> Brief: Please copy out every line in the entries that includes the word "Hence".

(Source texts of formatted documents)
_ _ _ _ _ _ _

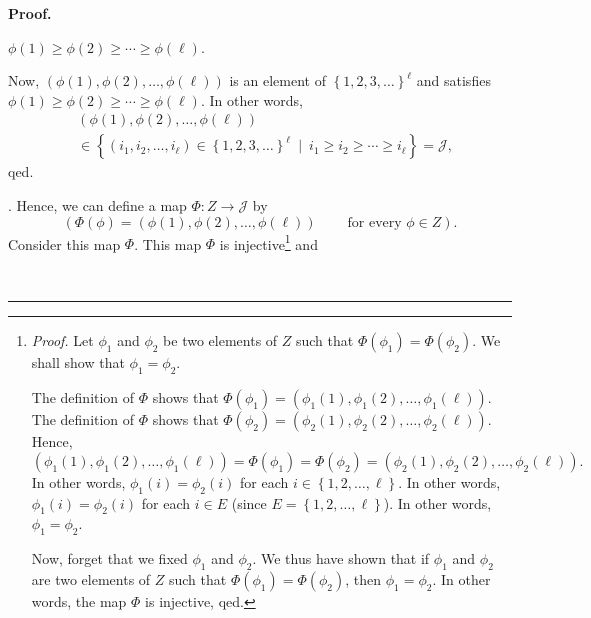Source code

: \documentclass[numbers=enddot,12pt,final,onecolumn,notitlepage,abstracton]{scrartcl}
\theoremstyle{definition}
\newenvironment{proof}[1][Proof]{\noindent\textbf{#1.} }{\ \rule{0.5em}{0.5em}}
\newenvironment{verlong}{}{}
\begin{document}
\begin{verlong}
\begin{footnotesize}
\begin{proof}
{$\phi\left(  1\right)  \geq\phi\left(  2\right)  \geq\cdots\geq\phi\left(
\ell\right)  $.
\par
Now, $\left(  \phi\left(  1\right)  ,\phi\left(  2\right)  ,\ldots,\phi\left(
\ell\right)  \right)  $ is an element of $\left\{  1,2,3,\ldots\right\}
^{\ell}$ and satisfies $\phi\left(  1\right)  \geq\phi\left(  2\right)
\geq\cdots\geq\phi\left(  \ell\right)  $. In other words,%
\begin{align*}
&  \left(  \phi\left(  1\right)  ,\phi\left(  2\right)  ,\ldots,\phi\left(
\ell\right)  \right) \\
&  \in\left\{  \left(  i_{1},i_{2},\ldots,i_{\ell}\right)  \in\left\{
1,2,3,\ldots\right\}  ^{\ell}\ \mid\ i_{1}\geq i_{2}\geq\cdots\geq i_{\ell
}\right\}  =\mathcal{J},
\end{align*}
qed.}. Hence, we can define a map $\Phi:Z\rightarrow\mathcal{J}$ by%
\[
\left(  \Phi\left(  \phi\right)  =\left(  \phi\left(  1\right)  ,\phi\left(
2\right)  ,\ldots,\phi\left(  \ell\right)  \right)
\ \ \ \ \ \ \ \ \ \ \text{for every }\phi\in Z\right)  .
\]
Consider this map $\Phi$. This map $\Phi$ is
injective\footnote{\textit{Proof.} Let $\phi_{1}$ and $\phi_{2}$ be two
elements of $Z$ such that $\Phi\left(  \phi_{1}\right)  =\Phi\left(  \phi
_{2}\right)  $. We shall show that $\phi_{1}=\phi_{2}$.
\par
The definition of $\Phi$ shows that $\Phi\left(  \phi_{1}\right)  =\left(
\phi_{1}\left(  1\right)  ,\phi_{1}\left(  2\right)  ,\ldots,\phi_{1}\left(
\ell\right)  \right)  $. The definition of $\Phi$ shows that $\Phi\left(
\phi_{2}\right)  =\left(  \phi_{2}\left(  1\right)  ,\phi_{2}\left(  2\right)
,\ldots,\phi_{2}\left(  \ell\right)  \right)  $. Hence,%
\[
\left(  \phi_{1}\left(  1\right)  ,\phi_{1}\left(  2\right)  ,\ldots,\phi
_{1}\left(  \ell\right)  \right)  =\Phi\left(  \phi_{1}\right)  =\Phi\left(
\phi_{2}\right)  =\left(  \phi_{2}\left(  1\right)  ,\phi_{2}\left(  2\right)
,\ldots,\phi_{2}\left(  \ell\right)  \right)  .
\]
In other words, $\phi_{1}\left(  i\right)  =\phi_{2}\left(  i\right)  $ for
each $i\in\left\{  1,2,\ldots,\ell\right\}  $. In other words, $\phi
_{1}\left(  i\right)  =\phi_{2}\left(  i\right)  $ for each $i\in E$ (since
$E=\left\{  1,2,\ldots,\ell\right\}  $). In other words, $\phi_{1}=\phi_{2}$.
\par
Now, forget that we fixed $\phi_{1}$ and $\phi_{2}$. We thus have shown that
if $\phi_{1}$ and $\phi_{2}$ are two elements of $Z$ such that $\Phi\left(
\phi_{1}\right)  =\Phi\left(  \phi_{2}\right)  $, then $\phi_{1}=\phi_{2}$. In
other words, the map $\Phi$ is injective, qed.} and

\end{proof}
\end{footnotesize}
\end{verlong}
\end{document}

_ _ _ _ _ _ _

> Response for this exercise:
qed.}. Hence, we can define a map $\Phi:Z\rightarrow\mathcal{J}$ by%
,\ldots,\phi_{2}\left(  \ell\right)  \right)  $. Hence,%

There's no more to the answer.